Ravi Lachhman  37:06
That’s pretty awesome. I’m literally dealing with that right now. I even brought that to Steve, my boss, like, hey, when do we introduce the interview candidates to the rest of the team? That was yesterday. So all of these things are top of mind for me. [Jokingly] Again instead of [ShipTalk], it’s Ravi’s greedy podcast.

These are all great things. I wish there was a podcast like this years ago to shield the team from the interview process, because like you I get inundated with candidates. It’s like, “yeah, talk to everybody.” It’ll be all day. Good tips!

Bob Chen  37:41
In the past, you know, I usually probably screened about 15 to 20 people. Probably about at the most three of that number [would] get past me and into the actual team. And in some cases, I might even have the lead engineer on the team do additional phone screening, and that probably [would] weed out and down to one or two. The ideal goal for me is to have them only speak to two or three— at the most— in person as well. So that is kind of what I deduce it down to.

Ravi Lachhman  38:21
That’s perfect. And so one last question— and this is how I end every one of the ShipTalk podcasts—is the intrinsic question. Let’s say it’s with young Bob and current Bob. So imagine you just graduated from university or college, and you were walking down the street with current Bob and you ran into to your young self. What would be any advice— could be life, technology, anything— that you would tell young Bob with what you know today?

Bob Chen  38:50
Yeah, interesting. Never been asked that question before, at least personally. Um, you know, I probably would say… [jokingly] pick a different career.

Ravi Lachhman  39:06
[Laughs] Boom! Don’t get paged out. Yeah, turn your phone upside down.

Bob Chen  39:10
No, but I think I definitely would tell myself it’s a good career. But I probably would definitely say be a little bit more understanding [of how] the software engineering principles and practices apply to DevOps and how DevOps totally leveraged it. Would definitely would have told myself back then, “Hey, focus a lot on software development and coding skills and abilities.” Because I’ll be honest, I think if I did do more of that back then and actually maybe got a computer science degree versus a business degree,  that would have helped me out quite a bit. Or I would have gotten a [quicker], bigger jump and  leap in terms of getting DevOps, to where DevOps is right now. A lot of the practices and everything would have been ingrained into my head versus picking them along the way as I work with engineering groups on that.

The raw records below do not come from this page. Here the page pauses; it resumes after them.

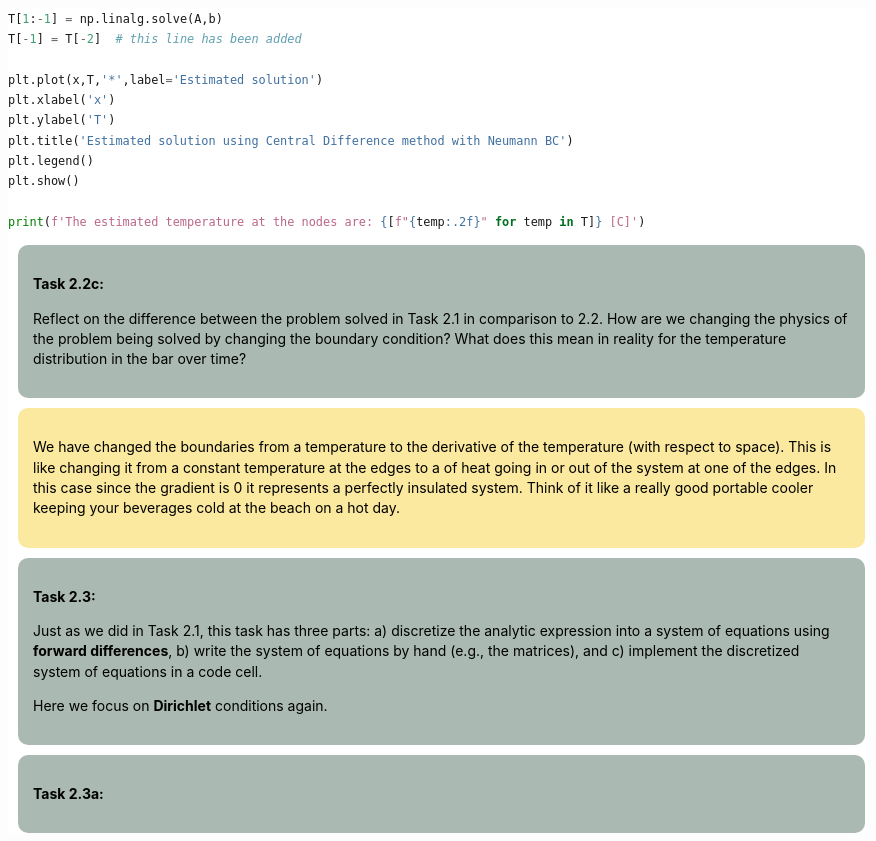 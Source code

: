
 ```python
T[1:-1] = np.linalg.solve(A,b)
T[-1] = T[-2]  # this line has been added
 
plt.plot(x,T,'*',label='Estimated solution')
plt.xlabel('x')
plt.ylabel('T')
plt.title('Estimated solution using Central Difference method with Neumann BC')
plt.legend()
plt.show()
 
print(f'The estimated temperature at the nodes are: {[f"{temp:.2f}" for temp in T]} [C]')
```




<div style="background-color:#AABAB2; color: black; width:95%; vertical-align: middle; padding:15px; margin: 10px; border-radius: 10px">
<p>
<b>Task 2.2c:</b>

Reflect on the difference between the problem solved in Task 2.1 in comparison to 2.2. How are we changing the physics of the problem being solved by changing the boundary condition? What does this mean in reality for the temperature distribution in the bar over time?

</p>
</div>


<div style="background-color:#FAE99E; color: black; width:95%;vertical-align: middle; padding:15px; margin: 10px; width:95%; border-radius: 10px">
<p>

We have changed the boundaries from a temperature to the derivative of the temperature (with respect to space). This is like changing it from a constant temperature at the edges to a of heat going in or out of the system at one of the edges. In this case since the gradient is 0 it represents a perfectly insulated system. Think of it like a really good portable cooler keeping your beverages cold at the beach on a hot day.

</p>
</div>


<div style="background-color:#AABAB2; color: black; width:95%;vertical-align: middle; padding:15px; margin: 10px; border-radius: 10px">
<p>
<b>Task 2.3:</b>

Just as we did in Task 2.1, this task has three parts: a) discretize the analytic expression into a system of equations using <b>forward differences</b>, b) write the system of equations by hand (e.g., the matrices), and c) implement the discretized system of equations in a code cell.

Here we focus on <b>Dirichlet</b> conditions again.
</div>    



<div style="background-color:#AABAB2; color: black; width:95%;vertical-align: middle; padding:15px; margin: 10px; border-radius: 10px">
<p>
<b>Task 2.3a:</b>
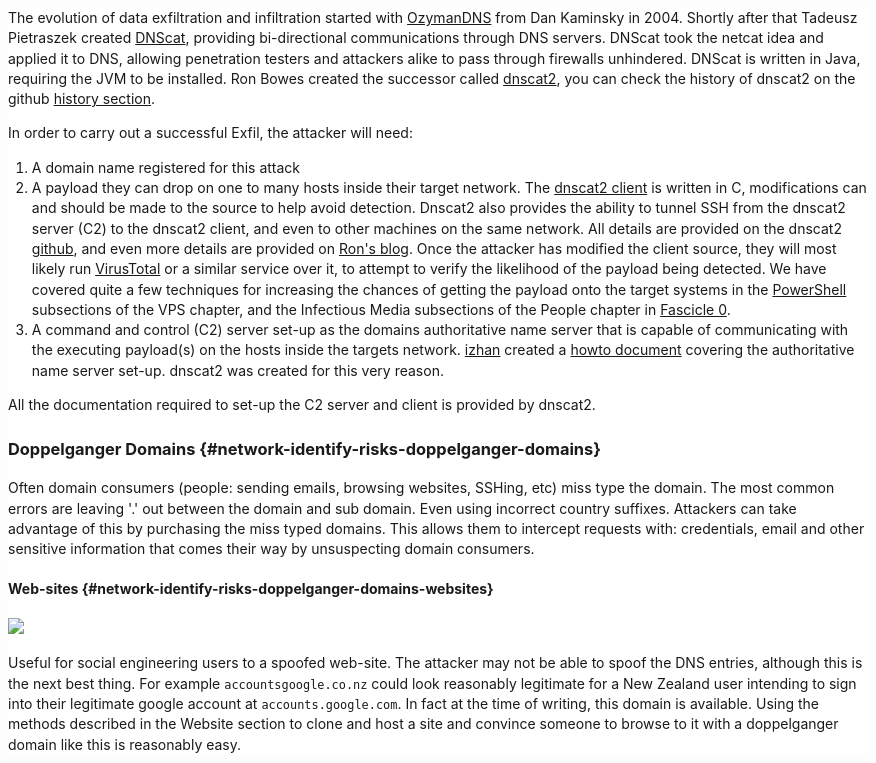 The evolution of data exfiltration and infiltration started with [OzymanDNS](https://room362.com/post/2009/2009310ozymandns-tunneling-ssh-over-dns-html/) from Dan Kaminsky in 2004. Shortly after that Tadeusz Pietraszek created [DNScat](http://tadek.pietraszek.org/projects/DNScat/), providing bi-directional communications through DNS servers. DNScat took the netcat idea and applied it to DNS, allowing penetration testers and attackers alike to pass through firewalls unhindered. DNScat is written in Java, requiring the JVM to be installed. Ron Bowes created the successor called [dnscat2](https://github.com/iagox86/dnscat2), you can check the history of dnscat2 on the github [history section](https://github.com/iagox86/dnscat2#history).

In order to carry out a successful Exfil, the attacker will need:

1. A domain name registered for this attack
2. A payload they can drop on one to many hosts inside their target network.
The [dnscat2 client](https://github.com/iagox86/dnscat2#client) is written in C, modifications can and should be made to the source to help avoid detection.
Dnscat2 also provides the ability to tunnel SSH from the dnscat2 server (C2) to the dnscat2 client, and even to other machines on the same network. All details are provided on the dnscat2 [github](https://github.com/iagox86/dnscat2#tunnels), and even more details are provided on [Ron's blog](https://blog.skullsecurity.org/2015/dnscat2-0-05-with-tunnels). Once the attacker has modified the client source, they will most likely run [VirusTotal](https://www.virustotal.com/) or a similar service over it, to attempt to verify the likelihood of the payload being detected. We have covered quite a few techniques for increasing the chances of getting the payload onto the target systems in the [PowerShell](#vps-identify-risks-powershell) subsections of the VPS chapter, and the Infectious Media subsections of the People chapter in [Fascicle 0](https://leanpub.com/holistic-infosec-for-web-developers/).
3. A command and control (C2) server set-up as the domains authoritative name server that is capable of communicating with the executing payload(s) on the hosts inside the targets network. [izhan](https://github.com/izhan) created a [howto document](https://github.com/iagox86/dnscat2/blob/master/doc/authoritative_dns_setup.md) covering the authoritative name server set-up. dnscat2 was created for this very reason.

All the documentation required to set-up the C2 server and client is provided by dnscat2.

### Doppelganger Domains {#network-identify-risks-doppelganger-domains}

Often domain consumers (people: sending emails, browsing websites, SSHing, etc) miss type the domain. The most common errors are leaving '.' out between the domain and sub domain. Even using incorrect country suffixes. Attackers can take advantage of this by purchasing the miss typed domains. This allows them to intercept requests with: credentials, email and other sensitive information that comes their way by unsuspecting domain consumers.

#### Web-sites {#network-identify-risks-doppelganger-domains-websites}
![](images/ThreatTags/easy-common-average-moderate.png)

Useful for social engineering users to a spoofed web-site. The attacker may not be able to spoof the DNS entries, although this is the next best thing. For example `accountsgoogle.co.nz` could look reasonably legitimate for a New Zealand user intending to sign into their legitimate google account at `accounts.google.com`. In fact at the time of writing, this domain is available. Using the methods described in the Website section to clone and host a site and convince someone to browse to it with a doppelganger domain like this is reasonably easy.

And really, the last thing is stay true to yourself. You know, a lot of the things that I’ve done in my past really got me to where I am. So stay true to yourself, and believe in yourself, and there’s nothing you can and cannot do. I mean, I’ll be honest, in the past, I’ve told myself, there’s no way in hell you’d be able to script and automate code. But hey, I was able to do it, get to where I am right now. And [I have been] able to fortunate [enough] to work with a lot of amazing engineers, meet a lot of great talents, and make a lot of great friends.

Ravi Lachhman  40:53
That’s awesome. Well, thanks, Bob, for being on our podcast today. I really appreciate it. Really salient and sage advice from a DevOps leader in the field. So Bob, thanks so much for being on ShipTalk.

Bob Chen  41:05
Yeah, no, thank you. It’s been a great pleasure, and thanks for inviting me to your podcast.